Here I’m talking about those morphemes (i.e. those meaningful building blocks) of a language that are not just made of strings of phonemes (i.e. distinctive sounds). We tend to be taught scads of examples in linguistics classes that show morphemes have pretty fixed, simple-to-pronounce shapes, such as the Arabic prefix mu-, Salish s- Nominalizer, Hungarian -om for 1st person with a definite object, etc.

You’re left with the implication that morphemes not composed of phoneme strings, as seen from Chalcatongo Mixtec’s tonal inflection in káʔba “filth” ↔ káʔbá “dirty”, are unusual. (Thank you Wikipedia for the example.) Yet very large numbers of languages use such processes on a routine basis.

Incidentally, here’s a partial list of what a nonconcatenative morpheme can be like:

  • a tone
  • a stress
  • a reduplication (repeating part or all of a word)
  • a truncation (chopping off part of a word, to impart a new meaning to the word)
  • a change in vowel quality, a.k.a. ablaut
  • a change in consonant manner of articulation
  • (signed languages also have their particular nonconcatenative morphological strategies)

My personal experience leaves me with the impression that we linguists, to the extent that we’re aware of them, tend also to assume nonconcatenative morphemes are as simple as that list would imply, e.g. “place stress here” or “just add low tone there” to convey a certain meaning.

However, it’s easy to find hundreds of nonconcatenative morphemes in the linguistic literature that are more multifaceted than that, e.g. English reduplication to express a canonical example of a phenomenon (as in “No, I want a car car, not a Tesla”) both repeats the stem and puts a special higher intonation on it. That’s 2 non-segmental processes at once. I’ve often noticed that even excellent grammatical descriptions of a language will tend to tell that e.g. “there’s reduplication of the shape CVC” (consonant plus vowel plus consonant), but without providing important details of stress etc.

Furthermore, we characteristically suppose that nonconcatenative morphemes are purely nonconcatenative. And yet, just to look at one of the languages I happen to research, I can easily give you examples from Chinuk Wawa’s co-input language Lower Chehalis Salish of morphemes that are simultaneously concatenative sequences of segments and non-concatenative. There’s a cute little unstressed Diminutive suffix -uʔ that’s just 2 phonemes attached after the word stem — but it also includes a glottal stop that gets infixed inside the word, directly following the stressed vowel. (An example that my readers here might enjoy is skʷəkʷáʔmuʔ ‘an annoying kid’, which is the Diminutive of skʷəkʷə́m ‘a monster’ — the source of “skukoom” in CW. The original stressed schwa of skʷəkʷə́m, you may notice, also gets mutated to .)
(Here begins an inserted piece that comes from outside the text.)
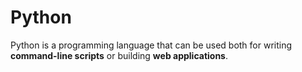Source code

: # Python 


Python is a programming language that can be used both for writing **command-line scripts** or building **web applications**.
Chinuk Wawa disproves still another typical and wrong presumption of linguists, that contact languages are “simple”. Creole CW does not merely rattle off sequences of root-word after root-word, in a babytalk style. It has, not just grammatical affixes (such as hayu- ‘Progressive action’), but also nonconcatenative morphology, in the form of productive reduplication, the ‘Distributive action’ form that places an unstressed copy of the stem after the stressed first occurrence of it. (E.g. nánich-nanich ‘to be looking around’.) I’ve previously suggested that CW’s reduplication is likely to trace back to Salish influence.

This discussion leads up to my proposing that both creole & pidgin Chinuk Wawa include at least one more example of nonconcatenative morphology. Here I’ll be using different wording than I have previously, but talking about something I’ve already examined many times on this website: compound words. (Which we conventionally signal by a joining dash, .)
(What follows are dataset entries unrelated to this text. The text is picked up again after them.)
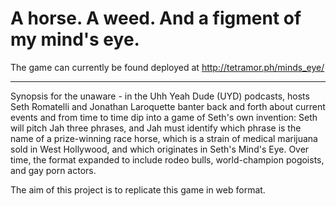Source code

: A horse. A weed. And a figment of my mind's eye.
================================================

The game can currently be found deployed at http://tetramor.ph/minds_eye/

------------------------------------------------

Synopsis for the unaware - in the Uhh Yeah Dude (UYD) podcasts, hosts Seth Romatelli and Jonathan Laroquette banter back and forth about current events and from time to time dip into a game of Seth's own invention: Seth will pitch Jah three phrases, and Jah must identify which phrase is the name of a prize-winning race horse, which is a strain of medical marijuana sold in West Hollywood, and which originates in Seth's Mind's Eye. Over time, the format expanded to include rodeo bulls, world-champion pogoists, and gay porn actors.

The aim of this project is to replicate this game in web format.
In my analysis, the prototypical compound in CW is a Noun + a Noun; there are Verb + Noun compounds etc. as well, all fitting a single pattern. Here, a stem that otherwise can be a verb (whether Active or Stative) is turned into the descriptor of an immediately following “head” noun, whose primary stress gets reduced to a secondary stress. Simple examples:

  • kə́ləkələ-tàyi
    bird-chief
    (the CW name of naturalist JK Townsend)
  • nánich-lakasèt
    watch-box
    ‘TV’

The addition of this stress-reduction morpheme, call it V̀, indicates that a relatively simple noun has become a semantically more complex compound. Stated another way, flags the immediately preceding noun or verb as having lost its potential to be a predicate, thus depending on the following noun for its proper interpretation.

Without , you’d have these equally valid, but quite different, CW expressions:

  • kə́ləkələ táyi
    bird chief
    ‘a/the chief is a bird’
  • nánich lakasét
    watch box
    ‘look at the box!’

Now to ask my usual question about everything in Chinuk Wawa — where did this come from?
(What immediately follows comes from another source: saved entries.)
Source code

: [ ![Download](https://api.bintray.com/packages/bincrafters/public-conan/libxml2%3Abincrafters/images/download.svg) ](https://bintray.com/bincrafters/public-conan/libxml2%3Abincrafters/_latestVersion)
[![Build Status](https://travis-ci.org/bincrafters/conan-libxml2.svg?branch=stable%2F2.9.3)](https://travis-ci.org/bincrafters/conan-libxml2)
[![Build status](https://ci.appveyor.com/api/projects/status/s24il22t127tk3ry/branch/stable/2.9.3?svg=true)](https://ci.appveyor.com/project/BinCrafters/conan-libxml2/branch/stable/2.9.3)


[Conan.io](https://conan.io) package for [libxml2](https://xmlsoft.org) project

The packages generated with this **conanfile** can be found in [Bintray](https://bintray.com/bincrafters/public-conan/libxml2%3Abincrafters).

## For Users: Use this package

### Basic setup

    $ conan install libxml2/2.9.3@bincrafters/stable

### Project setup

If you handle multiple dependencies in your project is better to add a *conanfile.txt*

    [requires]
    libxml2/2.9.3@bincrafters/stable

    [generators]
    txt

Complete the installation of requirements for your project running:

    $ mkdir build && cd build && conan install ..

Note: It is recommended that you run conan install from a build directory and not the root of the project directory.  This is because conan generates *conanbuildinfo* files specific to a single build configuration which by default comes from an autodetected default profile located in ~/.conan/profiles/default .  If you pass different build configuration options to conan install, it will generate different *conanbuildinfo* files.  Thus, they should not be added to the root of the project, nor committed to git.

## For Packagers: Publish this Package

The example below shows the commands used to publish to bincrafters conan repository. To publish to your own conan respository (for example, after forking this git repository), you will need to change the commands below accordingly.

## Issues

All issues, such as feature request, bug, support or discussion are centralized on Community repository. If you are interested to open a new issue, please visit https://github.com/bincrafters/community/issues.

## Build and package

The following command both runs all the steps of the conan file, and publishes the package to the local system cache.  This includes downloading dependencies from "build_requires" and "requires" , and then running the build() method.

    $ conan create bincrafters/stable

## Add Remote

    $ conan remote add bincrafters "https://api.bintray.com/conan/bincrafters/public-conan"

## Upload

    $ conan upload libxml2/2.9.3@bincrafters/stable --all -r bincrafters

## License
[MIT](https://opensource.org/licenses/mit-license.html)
Tentatively, I’d connect this operation in CW with at least 2 of its major input languages. I’m not really aware of compounds in French working like this, nor of there being many compounds in Chinookan.

But we can pretty obviously look to English, where compounds undergo a similar stress alteration; anyone with a fluent grasp of English grammar knows that a compound “bird-chief” would have secondary stress on the second word: bírd-chìef.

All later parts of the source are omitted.